I- Revogado, em recurso de agravo, despacho saneador que rejeitara o recurso contencioso com o fundamento de o acto impugnado ser meramente confirmativo de acto tacito, tal revogação não constitui caso julgado quanto a recorribilidade contenciosa daquele acto, podendo o recurso contencioso vir a ser rejeitado em novo despacho saneador, com o fundamento diverso de o acto impugnado dever ser qualificado como acto de execução.
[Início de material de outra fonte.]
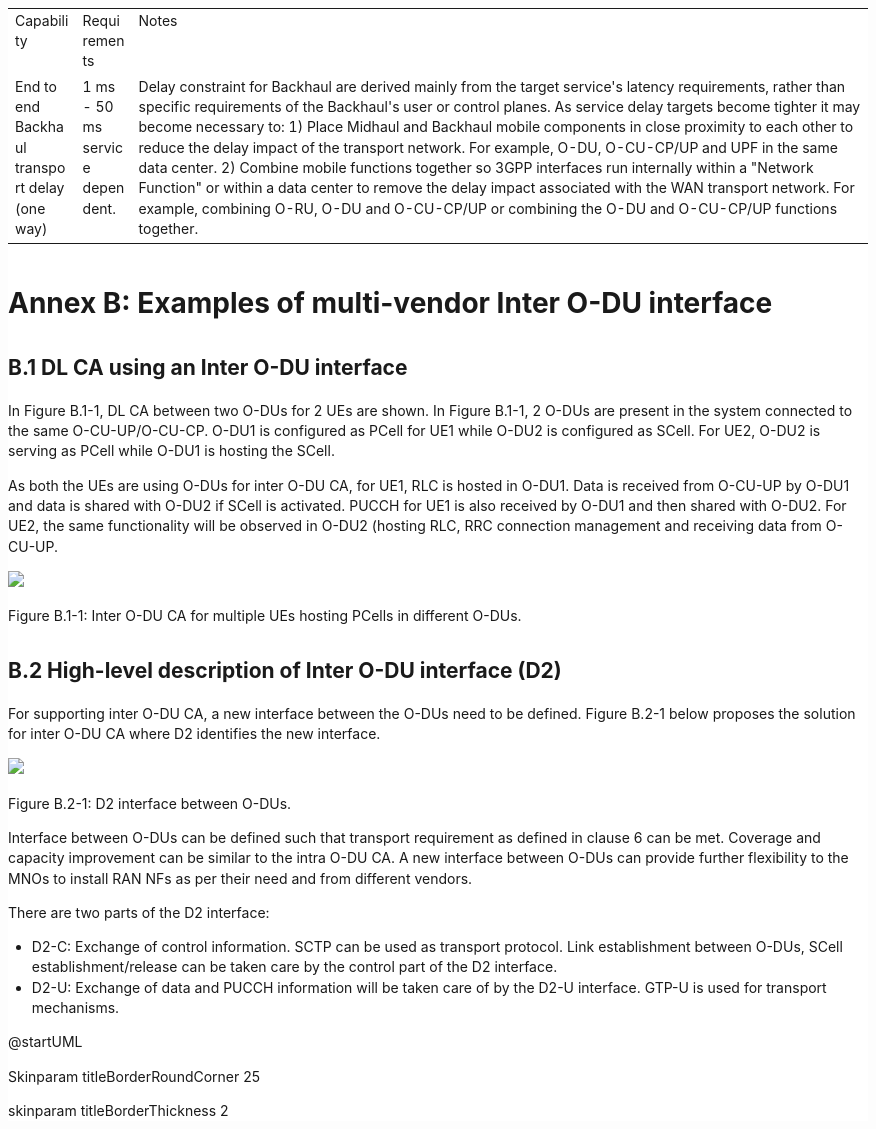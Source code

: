 <div class="table-wrapper" markdown="block">

|  |  |  |
| --- | --- | --- |
| Capability | Requirements | Notes |
| End to end Backhaul transport delay (one way) | 1 ms - 50 ms service dependent. | Delay constraint for Backhaul are derived mainly from the target service's latency requirements, rather than specific requirements of the Backhaul's user or control planes. As  service delay targets become tighter it may become necessary to:  1) Place Midhaul and Backhaul mobile components in close proximity to each other to reduce the delay impact of the transport network. For example, O-DU, O-CU-CP/UP and UPF in the same data center.  2) Combine mobile functions together so 3GPP interfaces run internally within a "Network Function" or within a data center to remove the delay impact associated with the WAN transport network. For example, combining O-RU, O-DU and O-CU-CP/UP or combining the O-DU and O-CU-CP/UP functions together. |

</div>

# Annex B: Examples of multi-vendor Inter O-DU interface

## B.1 DL CA using an Inter O-DU interface

In Figure B.1-1, DL CA between two O-DUs for 2 UEs are shown. In Figure B.1-1, 2 O-DUs are present in the system connected to the same O-CU-UP/O-CU-CP. O-DU1 is configured as PCell for UE1 while O-DU2 is configured as SCell. For UE2, O-DU2 is serving as PCell while O-DU1 is hosting the SCell.

As both the UEs are using O-DUs for inter O-DU CA, for UE1, RLC is hosted in O-DU1. Data is received from O-CU-UP by O-DU1 and data is shared with O-DU2 if SCell is activated. PUCCH for UE1 is also received by O-DU1 and then shared with O-DU2. For UE2, the same functionality will be observed in O-DU2 (hosting RLC, RRC connection management and receiving data from O-CU-UP.

![]({{site.baseurl}}/assets/images/332fc657c817.png)

Figure B.1-1: Inter O-DU CA for multiple UEs hosting PCells in different O-DUs.

## B.2 High-level description of Inter O-DU interface (D2)

For supporting inter O-DU CA, a new interface between the O-DUs need to be defined. Figure B.2-1 below proposes the solution for inter O-DU CA where D2 identifies the new interface.

![]({{site.baseurl}}/assets/images/4e58a7da1792.png)

Figure B.2-1: D2 interface between O-DUs.

Interface between O-DUs can be defined such that transport requirement as defined in clause 6 can be met. Coverage and capacity improvement can be similar to the intra O-DU CA. A new interface between O-DUs can provide further flexibility to the MNOs to install RAN NFs as per their need and from different vendors.

There are two parts of the D2 interface:

* D2-C: Exchange of control information. SCTP can be used as transport protocol. Link establishment between O-DUs, SCell establishment/release can be taken care by the control part of the D2 interface.
* D2-U: Exchange of data and PUCCH information will be taken care of by the D2-U interface. GTP-U is used for transport mechanisms.

@startUML

Skinparam titleBorderRoundCorner 25

skinparam titleBorderThickness 2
II- Os actos de execução limitam-se a desenvolver ou aplicar situações juridicas ja definidas pelo acto executado, não afectando direitos ou interesses legitimos dos interessados, para alem dos efeitos ja produzidos pelo acto definitivo a cuja execução se destinam.
III- A qualificação como acto de execução, para efeitos da sua impugnabilidade contenciosa, não pode ligar-se, directa e imediatamente, pelo menos em todos os casos, ao tipo legal do acto, ou a sua relacionação, abstractamente considerada, com um anterior acto administrativo, tendo de se atender a situação concreta em causa.
IV- Os actos de execução são contenciosamente impugnaveis por vicios que respeitem exclusivamente a ilegalidade da propria execução.
V- O acto de homologação, pela camara municipal, da avaliação de um predio para efeitos de determinação da renda a pagar pelo arrendamento do mesmo, a celebrar em consequencia do reconhecimento, pelo Ministro da Administração Interna, do fim social e humanitario da respectiva ocupação, nos termos do n. 2 do artigo 3 do Decreto-Lei n. 198-A/75, de 14 de Abril, e impugnavel por vicios respeitantes a ilegalidade do processo de avaliação.
VI- No caso de arrendamento resultante da legalização de ocupação de predio, nos termos referidos no numero anterior, a avaliação, para a fixação da renda, era regulada no artigo 21 do Decreto-Lei n. 445/74, de 12 de Setembro, mas podia ser promovida pelo ocupante e interessado na celebração do arrendamento.